In a landmark ruling, the Colorado Supreme Court affirmed a Denver jury's decision to award over $9.2 million in damages to Daniel Scholle, a patient who suffered catastrophic complications following back surgery at Sky Ridge Medical Center.
This decision emphasizes the enduring relevance of the collateral source rule, which protects plaintiffs from having their compensation reduced by the amount of their insurance coverage.
Daniel Scholle’s medical malpractice lawsuit
Daniel Scholle underwent elective back surgery at Sky Ridge Medical Center. The surgery was performed by Doctor Enrichs and Doctor Rauzzino.
During surgery, Daniel’s iliac vein was severed, causing Daniel to go into cardiac arrest.
The doctors were able to revive Daniel, repair the severed vein, and finish the procedure.
Following surgery, Daniel was sent to the intensive care unit, where he remained for the next 100 days due to serious complications from the surgery, including:
- An infection at the surgical site which progressed to sepsis
- Injuries to his kidneys
- An abominable abscess
- Peritonitis
- Colon perforation
- Respiratory distress
- Stroke
- Gangrene in his toes requiring amputation
Daniel was billed approximately $4.1 million for his care.
Two years after the surgery, Daniel filed a medical malpractice lawsuit against Doctors Enrichs and Rauzzino, as well as the hospital.
Trial court decision and damages award
Following a 22-day trial in Denver, the jury found Dr. Rauzzino 45 percent at fault, Dr. Ehrichs 40 percent at fault, and the hospital 15 percent at fault for the injuries sustained by Daniel Scholle.
Consequently, Scholle was awarded approximately $9.2 million in economic damages.
Normally, damages in medical malpractice lawsuits are capped at $1 million under the Health Care Availability Act (HCAA). However, the court can award damages beyond this limit if the plaintiff demonstrates that applying the cap would be unjust. In this case, the judge ruled in favor of lifting the cap, noting that Daniel’s family could not afford the medical costs already incurred.

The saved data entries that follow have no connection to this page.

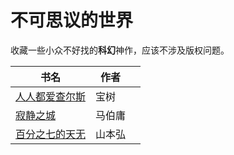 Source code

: # 不可思议的世界

收藏一些小众不好找的**科幻**神作，应该不涉及版权问题。

| 书名 | 作者 |     |
| ---- | ---- | --- |
| [人人都爱查尔斯](人人都爱查尔斯.md) | 宝树 | |
| [寂静之城](寂静之城.md) | 马伯庸 | |
| [百分之七的天无](百分之七的天无.md) | 山本弘 | |

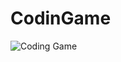 # CodinGame
![Coding Game](https://remixjobs-cache.s3-eu-west-1.amazonaws.com/1600x1200_thumbnail/1419332727-3b5fb4671bf741d297438f6a90c4f1b6.png)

The defendants challenged this decision, arguing that the court should have considered the amount that Daniel's insurance coverage would actually cover. Specifically, they noted that Daniel’s insurers had settled the $4.1 million bill for only $1.2 million and had waived their rights to seek reimbursement (i.e., subrogation) from Daniel, meaning he was not personally liable for the billed amount.
Colorado Supreme Court decision
The Colorado Supreme Court reviewed the interplay between the collateral source statute and the Health Care Availability Act. The main issue was whether the contract exception in the collateral source statute prevents a trial court from considering evidence related to a plaintiff’s insurance coverage when determining if the statutory cap on damages should be exceeded.
The Supreme Court ultimately held that the contract exception does indeed prevent such considerations. It affirmed that trial courts are barred from taking into account a plaintiff’s insurance contract obligations when deciding whether exceeding the statutory cap is justified.
This decision ensures that plaintiffs who have paid for their own insurance benefits are not penalized by having potential awards reduced due to their coverage, thereby maintaining the integrity of the contract exception in the context of medical malpractice damages.
"To the extent either party receives a windfall, the General Assembly has clearly decided that allowing an injured plaintiff to benefit from their insurance contract is the lesser evil. Without question, there are compelling public policy concerns on both sides of this case. At the end of the day, however, we think it’s the General Assembly’s role — not this court’s — to weigh those concerns."
- Justice Maria E. Berkenkotter
This ruling not only protects the financial interests of plaintiffs who have proactively secured insurance but also ensures that defendants remain fully accountable for their actions. Colorado attorneys should take note of this landmark decision as it reaffirms the principle that liability in medical malpractice cases should reflect the true extent of harm caused, irrespective of the victim's insurance coverage.